A city ordinance empowering the police chief to deny a “sexually oriented business” license application if he determined that the business “would not comply with all applicable laws” was an overbroad prior restraint.

Background

The City of Rocky Mount, North Carolina regulates “sexually oriented businesses” by requiring those businesses to obtain a license prior to operation, pursuant to an Ordinance at chapter 13, article VII of Rocky Mount’s City Code.

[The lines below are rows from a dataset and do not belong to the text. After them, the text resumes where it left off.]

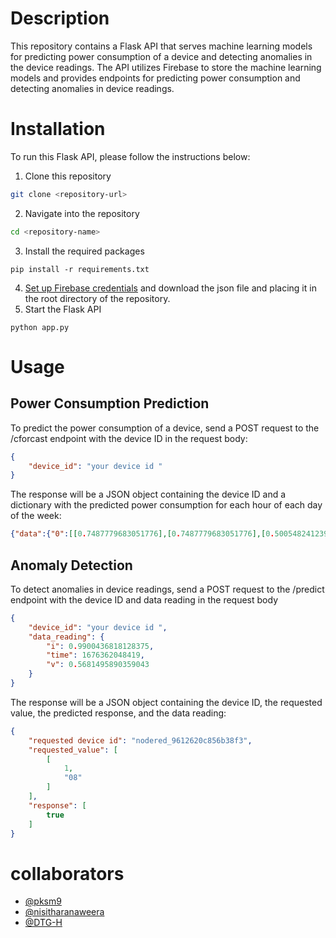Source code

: # Description

This repository contains a Flask API that serves machine learning models for predicting power consumption of a device and detecting anomalies in the device readings. The API utilizes Firebase to store the machine learning models and provides endpoints for predicting power consumption and detecting anomalies in device readings.

# Installation

To run this Flask API, please follow the instructions below:
1. Clone this repository
```bash
git clone <repository-url>
```
2. Navigate into the repository
```bash
cd <repository-name>
```
3. Install the required packages
```
pip install -r requirements.txt
```
4. [Set up Firebase credentials](https://firebase.google.com/docs/admin/setup#add-sdk) and download the json file and placing it in the root directory of the repository.
5. Start the Flask API
```
python app.py
```
# Usage
## Power Consumption Prediction
To predict the power consumption of a device, send a POST request to the /cforcast endpoint with the device ID in the request body:
```json
{
    "device_id": "your device id "
}
```
The response will be a JSON object containing the device ID and a dictionary with the predicted power consumption for each hour of each day of the week:
```json
{"data":{"0":[[0.7487779683051776],[0.7487779683051776],[0.5005482412399646],[0.5005482412399646],[0.4921948659275354],[0.49229498246858727],[0.4945098617401591],[0.4945098617401591],[0.4945098617401591],[0.4945098617401591],[0.4945098617401591],[0.4945098617401591],[0.4945098617401591],[0.4945098617401591],[0.4945098617401591],[0.4945098617401591],[0.4945098617401591],[0.4945098617401591],[0.4945098617401591],[0.4945098617401591],[0.4945098617401591],[0.4945098617401591],[0.4945098617401591],[0.4945098617401591]],"1":[[0.7487779683051776],[0.7487779683051776],[0.5005482412399646],[0.5005482412399646],[0.4921948659275354],[0.49229498246858727],[0.4945098617401591],[0.4945098617401591],[0.4945098617401591],[0.4945098617401591],[0.4945098617401591],[0.4945098617401591],[0.4945098617401591],[0.4945098617401591],[0.4945098617401591],[0.4945098617401591],[0.4945098617401591],[0.4945098617401591],[0.4945098617401591],[0.4945098617401591],[0.4945098617401591],[0.4945098617401591],[0.4945098617401591],[0.4945098617401591]],"2":[[0.7487779683051776],[0.7487779683051776],[0.5005482412399646],[0.5005482412399646],[0.4921948659275354],[0.49229498246858727],[0.4945098617401591],[0.4945098617401591],[0.4945098617401591],[0.4945098617401591],[0.4945098617401591],[0.4945098617401591],[0.4945098617401591],[0.4945098617401591],[0.4945098617401591],[0.4945098617401591],[0.4945098617401591],[0.4945098617401591],[0.4945098617401591],[0.4945098617401591],[0.4945098617401591],[0.4945098617401591],[0.4945098617401591],[0.4945098617401591]],"3":[[1.3959007353357729],[1.3959007353357729],[0.8682316315982567],[0.8682316315982567],[0.8304635850571641],[0.8305637015982161],[0.832778580869788],[0.832778580869788],[0.832778580869788],[0.832778580869788],[0.832778580869788],[0.832778580869788],[0.832778580869788],[0.832778580869788],[0.832778580869788],[0.832778580869788],[0.832778580869788],[0.832778580869788],[0.832778580869788],[0.832778580869788],[0.832778580869788],[0.832778580869788],[0.832778580869788],[0.832778580869788]],"4":[[1.3841842065022611],[1.3841842065022611],[0.8565151027647446],[0.8565151027647446],[0.8186081931150939],[0.8185694465475873],[0.820784325819159],[0.820784325819159],[0.820784325819159],[0.820784325819159],[0.820784325819159],[0.820784325819159],[0.820784325819159],[0.820784325819159],[0.820784325819159],[0.820784325819159],[0.820784325819159],[0.820784325819159],[0.820784325819159],[0.820784325819159],[0.820784325819159],[0.820784325819159],[0.820784325819159],[0.820784325819159]],"5":[[1.0337234086713951],[1.0337234086713951],[0.5060543049338797],[0.5060543049338797],[0.46582731709719316],[0.4653197525737444],[0.469749511116888],[0.469749511116888],[0.469749511116888],[0.469749511116888],[0.469749511116888],[0.469749511116888],[0.469749511116888],[0.469749511116888],[0.469749511116888],[0.469749511116888],[0.469749511116888],[0.469749511116888],[0.469749511116888],[0.469749511116888],[0.469749511116888],[0.469749511116888],[0.469749511116888],[0.469749511116888]],"6":[[0.9019937126139514],[0.9019937126139514],[0.37432460887643637],[0.37432460887643637],[0.3334460292620181],[0.3330388706838465],[0.33746862922699017],[0.33746862922699017],[0.33746862922699017],[0.33746862922699017],[0.33746862922699017],[0.33746862922699017],[0.33746862922699017],[0.33746862922699017],[0.33746862922699017],[0.33746862922699017],[0.33746862922699017],[0.33746862922699017],[0.33746862922699017],[0.33746862922699017],[0.33746862922699017],[0.33746862922699017],[0.33746862922699017],[0.33746862922699017]]},"device_id":"your device id "}
```
## Anomaly Detection
To detect anomalies in device readings, send a POST request to the /predict endpoint with the device ID and data reading in the request body
```json
{
    "device_id": "your device id ",
    "data_reading": {
        "i": 0.9900436818128375,
        "time": 1676362048419,
        "v": 0.5681495890359043
    }
}
```
The response will be a JSON object containing the device ID, the requested value, the predicted response, and the data reading:
```json
{
    "requested device id": "nodered_9612620c856b38f3",
    "requested_value": [
        [
            1,
            "08"
        ]
    ],
    "response": [
        true
    ]
}
```
# collaborators
* [@pksm9](https://github.com/pksm9)
* [@nisitharanaweera](https://github.com/nisitharanaweera)
* [@DTG-H](https://github.com/DTG-H)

Rocky Mount enacted the Ordinance because “[s]exually oriented businesses … are recognized as having serious objectionable operational characteristics” and “[s]tudies and experiences in other municipalities have shown that lower property values and increased crime rates tend to accompany and are brought about by sexually oriented businesses.” The Ordinance’s stated goal is to “balanc[e] . . . the legitimate ends of the community.”

The Ordinance defines a sexually oriented business as one providing, among other things, “adult live entertainment,” or the “performance of or … actual presence of real people which exhibits specified sexual activities or specified anatomical areas,” including the “[f]ondling or other erotic touching of human genitals, pubic regions, buttocks or female breasts.”

The Ordinance also contains six license-denial provisions, including one for applicants under age 21 and another that permits the police chief to deny a license if either the business’s operation, if permitted, “would not comply with all applicable laws, including, but not limited to, the city’s building, zoning, and health regulations.”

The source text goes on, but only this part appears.